The FI experiments are expressed with C++ and programmed against the
FAIL* API which provides full access to the internal state of the
system-under-test. Currently, several hardware/simulator based
backends are available:
- [Bochs](http://bochs.sourceforge.net): Bochs is an x86
simulator. FAIL* can run and inject bare-metal system images.
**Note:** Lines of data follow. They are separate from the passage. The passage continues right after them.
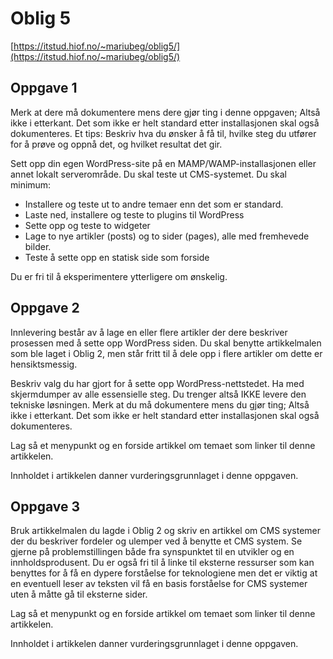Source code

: # Oblig 5

[https://itstud.hiof.no/~mariubeg/oblig5/](https://itstud.hiof.no/~mariubeg/oblig5/)

## Oppgave 1

Merk at dere må dokumentere mens dere gjør ting i denne oppgaven; Altså ikke i etterkant. Det som ikke er helt standard etter installasjonen skal også dokumenteres. Et tips: Beskriv hva du ønsker å få til, hvilke steg du utfører for å prøve og oppnå det, og hvilket resultat det gir.

Sett opp din egen WordPress-site på en MAMP/WAMP-installasjonen eller annet lokalt serverområde. Du skal teste ut CMS-systemet. Du skal minimum:

- Installere og teste ut to andre temaer enn det som er standard.
- Laste ned, installere og teste to plugins til WordPress
- Sette opp og teste to widgeter
- Lage to nye artikler (posts) og to sider (pages), alle med fremhevede bilder.
- Teste å sette opp en statisk side som forside

Du er fri til å eksperimentere ytterligere om ønskelig.

## Oppgave 2

Innlevering består av å lage en eller flere artikler der dere beskriver prosessen med å sette opp WordPress siden. Du skal benytte artikkelmalen som ble laget i Oblig 2, men står fritt til å dele opp i flere artikler om dette er hensiktsmessig.

Beskriv valg du har gjort for å sette opp WordPress-nettstedet. Ha med skjermdumper av alle essensielle steg. Du trenger altså IKKE levere den tekniske løsningen. Merk at du må dokumentere mens du gjør ting; Altså ikke i etterkant. Det som ikke er helt standard etter installasjonen skal også dokumenteres.

Lag så et menypunkt og en forside artikkel om temaet som linker til denne artikkelen.

Innholdet i artikkelen danner vurderingsgrunnlaget i denne oppgaven.

## Oppgave 3

Bruk artikkelmalen du lagde i Oblig 2 og skriv en artikkel om CMS systemer der du beskriver fordeler og ulemper ved å benytte et CMS system. Se gjerne på problemstillingen både fra synspunktet til en utvikler og en innholdsprodusent. Du er også fri til å linke til eksterne ressurser som kan benyttes for å få en dypere forståelse for teknologiene men det er viktig at en eventuell leser av teksten vil få en basis forståelse for CMS systemer uten å måtte gå til eksterne sider.

Lag så et menypunkt og en forside artikkel om temaet som linker til denne artikkelen.

Innholdet i artikkelen danner vurderingsgrunnlaget i denne oppgaven.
This
backend is the most mature and well tested one for undertaking large
fault-injection campaigns with several millions of injected faults.
- [Gem5](http://www.gem5.org): Gem5 is a simulator for the ARM
platform, which is supported by FAIL. For Gem5, FAIL supports the
simulation of the Panda Board, which contains an ARM A9 core.
- [OpenOCD](http://openocd.org/): The OpenOCD project provides a
unified debugging interface for real embedded ARM platforms. FAIL
uses this interface to inject faults onto a real hardware
platform. Several techniques, like SmartHopping, were developed to
make campaigns with real hardware faster and more feasible.
- Support for other platforms were developed, but are not as mature as
the other backends: The Trace32 simulator backend for TriCore; An
x86 backend using QEMU.
During the FI experiment, FAIL provides an interface for triggering
actions on certain instructions, instruction ranges, memory
reads/writes, interrupts, IO operations and timer events. As well the
state of the registers as the main memory of the system-under-test can
be manipulated.
Building FAIL*
--------------
Since FAIL* is a complex research project with many dependencies,
which are listed in `doc/how-to-build.txt`, we provide several
[Docker.io](http://www.docker.com) images that contain all
requirements to build and run a FI campaign with FAIL. After
installing and starting docker on your system, you have to type in the
root directory of the git archive:
cd scripts/docker; make
As a result, you get three docker images:
- **fail-base**: The docker image contains all requirements to build
FAIL*. This docker image is built on top of ubuntu 14.10 and
provides access via SSH (User: fail; Password: fail).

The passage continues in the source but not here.